- _WORK TO COMPLETE_: When you reach the line with "Users should be" in the data below, begin printing lines exactly, and stop once the line with "- **Mail:** [jun23.llagas@gmail.com](https://mail.google.com/)" has been printed.

- _RECORDED INFORMATION_:
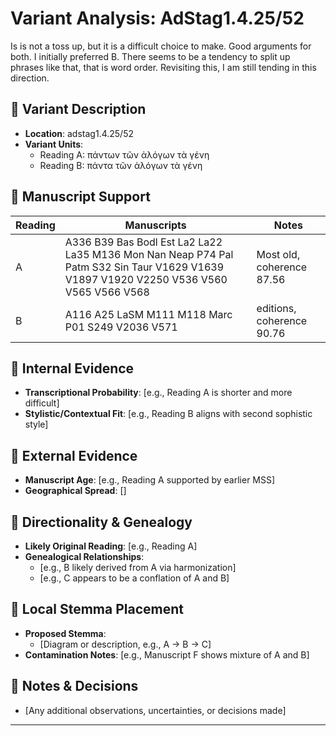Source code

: # Variant Analysis: AdStag1.4.25/52

Is is not a toss up, but it is a difficult choice to make. Good arguments for both. I initially preferred B. There seems to be a tendency to split up phrases like that, that is word order. Revisiting this, I am still tending in this direction.

## 📌 Variant Description
- **Location**: adstag1.4.25/52
- **Variant Units**: 
  - Reading A: πάντων τῶν ἀλόγων τὰ γένη
  - Reading B: πάντα τῶν ἀλόγων τὰ γένη

## 🧬 Manuscript Support
| Reading | Manuscripts | Notes |
|--------|-------------|-------|
| A      | A336 B39 Bas Bodl Est La2 La22 La35 M136 Mon Nan Neap P74 Pal Patm S32 Sin Taur V1629 V1639 V1897 V1920 V2250 V536 V560 V565 V566 V568 | Most old, coherence 87.56 |
| B      | A116 A25 LaSM M111 M118 Marc P01 S249 V2036 V571 | editions, coherence 90.76 |

## 🧠 Internal Evidence
- **Transcriptional Probability**: [e.g., Reading A is shorter and more difficult]
- **Stylistic/Contextual Fit**: [e.g., Reading B aligns with second sophistic style]

## 🧭 External Evidence
- **Manuscript Age**: [e.g., Reading A supported by earlier MSS]
- **Geographical Spread**: []

## 🔄 Directionality & Genealogy
- **Likely Original Reading**: [e.g., Reading A]
- **Genealogical Relationships**:
  - [e.g., B likely derived from A via harmonization]
  - [e.g., C appears to be a conflation of A and B]

## 🌿 Local Stemma Placement
- **Proposed Stemma**:
  - [Diagram or description, e.g., A → B → C]
- **Contamination Notes**: [e.g., Manuscript F shows mixture of A and B]

## 📝 Notes & Decisions
- [Any additional observations, uncertainties, or decisions made]

---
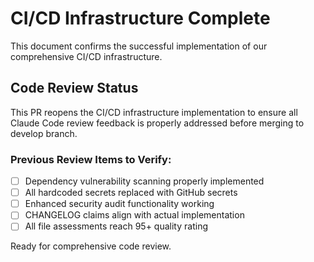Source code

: # CI/CD Infrastructure Complete

This document confirms the successful implementation of our comprehensive CI/CD infrastructure.

## Code Review Status

This PR reopens the CI/CD infrastructure implementation to ensure all Claude Code review feedback is properly addressed before merging to develop branch.

### Previous Review Items to Verify:
- [ ] Dependency vulnerability scanning properly implemented
- [ ] All hardcoded secrets replaced with GitHub secrets  
- [ ] Enhanced security audit functionality working
- [ ] CHANGELOG claims align with actual implementation
- [ ] All file assessments reach 95+ quality rating

Ready for comprehensive code review.

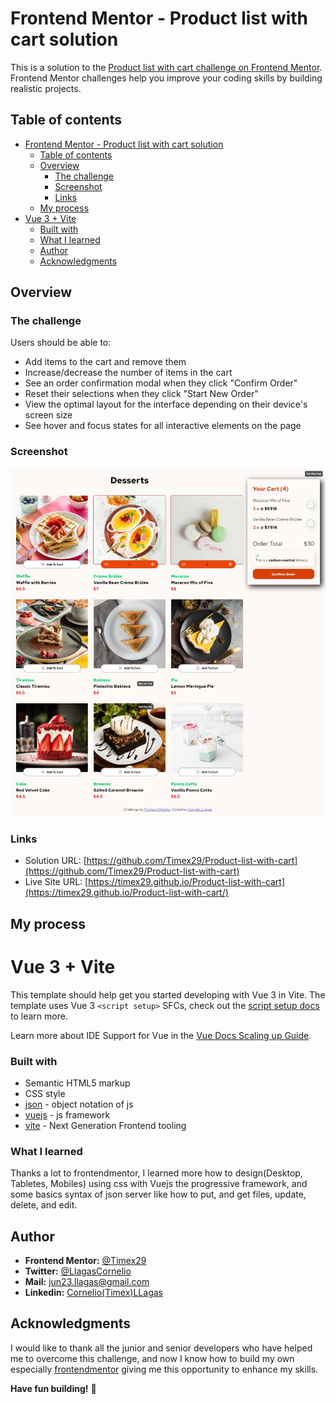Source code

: # Frontend Mentor - Product list with cart solution

This is a solution to the [Product list with cart challenge on Frontend Mentor](https://www.frontendmentor.io/challenges/product-list-with-cart-5MmqLVAp_d). Frontend Mentor challenges help you improve your coding skills by building realistic projects. 

## Table of contents

- [Frontend Mentor - Product list with cart solution](#frontend-mentor---product-list-with-cart-solution)
  - [Table of contents](#table-of-contents)
  - [Overview](#overview)
    - [The challenge](#the-challenge)
    - [Screenshot](#screenshot)
    - [Links](#links)
  - [My process](#my-process)
- [Vue 3 + Vite](#vue-3--vite)
    - [Built with](#built-with)
    - [What I learned](#what-i-learned)
  - [Author](#author)
  - [Acknowledgments](#acknowledgments)

## Overview

### The challenge

Users should be able to:

- Add items to the cart and remove them
- Increase/decrease the number of items in the cart
- See an order confirmation modal when they click "Confirm Order"
- Reset their selections when they click "Start New Order"
- View the optimal layout for the interface depending on their device's screen size
- See hover and focus states for all interactive elements on the page

### Screenshot

![](./design/active-states.jpg)

### Links

- Solution URL: [https://github.com/Timex29/Product-list-with-cart](https://github.com/Timex29/Product-list-with-cart)
- Live Site URL: [https://timex29.github.io/Product-list-with-cart](https://timex29.github.io/Product-list-with-cart/)

## My process
# Vue 3 + Vite

This template should help get you started developing with Vue 3 in Vite. The template uses Vue 3 `<script setup>` SFCs, check out the [script setup docs](https://v3.vuejs.org/api/sfc-script-setup.html#sfc-script-setup) to learn more.

Learn more about IDE Support for Vue in the [Vue Docs Scaling up Guide](https://vuejs.org/guide/scaling-up/tooling.html#ide-support).

### Built with

- Semantic HTML5 markup
- CSS style
- [json](https://www.w3schools.com/js/js_json_intro.asp) - object notation of js
- [vuejs](https://vuejs.org/) - js framework
- [vite](https://vitejs.dev/) - Next Generation Frontend tooling

### What I learned

Thanks a lot to frontendmentor, I learned more how to design(Desktop, Tabletes, Mobiles) using css with Vuejs the progressive framework, and some basics syntax of json server like how to put, and get files, update, delete, and edit.  

## Author

- **Frontend Mentor:** [@Timex29](https://www.frontendmentor.io/profile/Timex29)
- **Twitter:** [@LlagasCornelio](https://x.com/LlagasCornelio)
- **Mail:** [jun23.llagas@gmail.com](https://mail.google.com/)
- **Linkedin:** [Cornelio(Timex)LLagas](https://www.linkedin.com/in/cornelio-llagas-42529b186/)

## Acknowledgments
I would like to thank all the junior and senior developers who have helped me to overcome this challenge, and now I know how to build my own especially [frontendmentor](https://www.frontendmentor.io) giving me this opportunity to enhance my skills.

**Have fun building!** 🚀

- _REPLY TO THE EXERCISE_:
Users should be able to:

- Add items to the cart and remove them
- Increase/decrease the number of items in the cart
- See an order confirmation modal when they click "Confirm Order"
- Reset their selections when they click "Start New Order"
- View the optimal layout for the interface depending on their device's screen size
- See hover and focus states for all interactive elements on the page

### Screenshot

![](./design/active-states.jpg)

### Links

- Solution URL: [https://github.com/Timex29/Product-list-with-cart](https://github.com/Timex29/Product-list-with-cart)
- Live Site URL: [https://timex29.github.io/Product-list-with-cart](https://timex29.github.io/Product-list-with-cart/)

## My process
# Vue 3 + Vite

This template should help get you started developing with Vue 3 in Vite. The template uses Vue 3 `<script setup>` SFCs, check out the [script setup docs](https://v3.vuejs.org/api/sfc-script-setup.html#sfc-script-setup) to learn more.

Learn more about IDE Support for Vue in the [Vue Docs Scaling up Guide](https://vuejs.org/guide/scaling-up/tooling.html#ide-support).

### Built with

- Semantic HTML5 markup
- CSS style
- [json](https://www.w3schools.com/js/js_json_intro.asp) - object notation of js
- [vuejs](https://vuejs.org/) - js framework
- [vite](https://vitejs.dev/) - Next Generation Frontend tooling

### What I learned

Thanks a lot to frontendmentor, I learned more how to design(Desktop, Tabletes, Mobiles) using css with Vuejs the progressive framework, and some basics syntax of json server like how to put, and get files, update, delete, and edit.  

## Author

- **Frontend Mentor:** [@Timex29](https://www.frontendmentor.io/profile/Timex29)
- **Twitter:** [@LlagasCornelio](https://x.com/LlagasCornelio)
- **Mail:** [jun23.llagas@gmail.com](https://mail.google.com/)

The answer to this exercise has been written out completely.